Look through the data below and, wherever a line carries the word "large", please copy that line.
───── Given information ─────
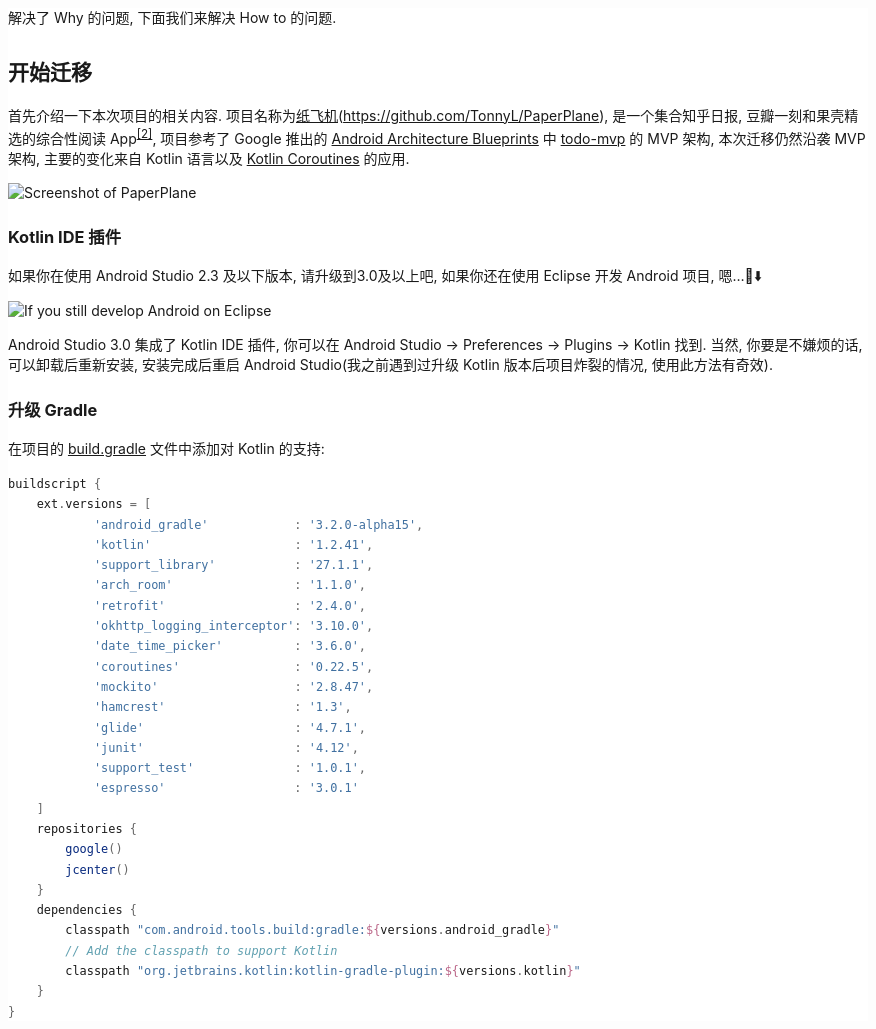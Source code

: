 解决了 Why 的问题, 下面我们来解决 How to 的问题.



## 开始迁移

首先介绍一下本次项目的相关内容. 项目名称为[纸飞机](https://github.com/TonnyL/PaperPlane)(https://github.com/TonnyL/PaperPlane), 是一个集合知乎日报, 豆瓣一刻和果壳精选的综合性阅读 App<sup>[[2]](#reference-2)</sup>, 项目参考了 Google 推出的 [Android Architecture Blueprints](https://github.com/googlesamples/android-architecture) 中 [todo-mvp](https://github.com/googlesamples/android-architecture/tree/todo-mvp/) 的 MVP 架构, 本次迁移仍然沿袭 MVP 架构, 主要的变化来自 Kotlin 语言以及 [Kotlin Coroutines](https://github.com/Kotlin/kotlinx.coroutines/) 的应用.



![Screenshot of PaperPlane](https://ws4.sinaimg.cn/large/006tKfTcgy1frpup204kbj31e80netmj.jpg "Screenshot of PaperPlane")



### Kotlin IDE 插件

如果你在使用 Android Studio 2.3 及以下版本, 请升级到3.0及以上吧, 如果你还在使用 Eclipse 开发 Android 项目, 嗯…🤔⬇️



![If you still develop Android on Eclipse](https://ww2.sinaimg.cn/large/006tNc79gy1feapqxnhi6j30dw09a3yu.jpg "If you still develop Android on Eclipse")



Android Studio 3.0 集成了 Kotlin IDE 插件, 你可以在 Android Studio -> Preferences -> Plugins -> Kotlin 找到. 当然, 你要是不嫌烦的话, 可以卸载后重新安装,  安装完成后重启 Android Studio(我之前遇到过升级 Kotlin 版本后项目炸裂的情况, 使用此方法有奇效). 



### 升级 Gradle

在项目的 [build.gradle](https://github.com/TonnyL/PaperPlane/blob/master/build.gradle) 文件中添加对 Kotlin 的支持:

```gradle
buildscript {
    ext.versions = [
            'android_gradle'            : '3.2.0-alpha15',
            'kotlin'                    : '1.2.41',
            'support_library'           : '27.1.1',
            'arch_room'                 : '1.1.0',
            'retrofit'                  : '2.4.0',
            'okhttp_logging_interceptor': '3.10.0',
            'date_time_picker'          : '3.6.0',
            'coroutines'                : '0.22.5',
            'mockito'                   : '2.8.47',
            'hamcrest'                  : '1.3',
            'glide'                     : '4.7.1',
            'junit'                     : '4.12',
            'support_test'              : '1.0.1',
            'espresso'                  : '3.0.1'
    ]
    repositories {
        google()
        jcenter()
    }
    dependencies {
        classpath "com.android.tools.build:gradle:${versions.android_gradle}"
        // Add the classpath to support Kotlin
        classpath "org.jetbrains.kotlin:kotlin-gradle-plugin:${versions.kotlin}"
    }
}
```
─────
▸ **Exercise output**
![Screenshot of PaperPlane](https://ws4.sinaimg.cn/large/006tKfTcgy1frpup204kbj31e80netmj.jpg "Screenshot of PaperPlane")
![If you still develop Android on Eclipse](https://ww2.sinaimg.cn/large/006tNc79gy1feapqxnhi6j30dw09a3yu.jpg "If you still develop Android on Eclipse")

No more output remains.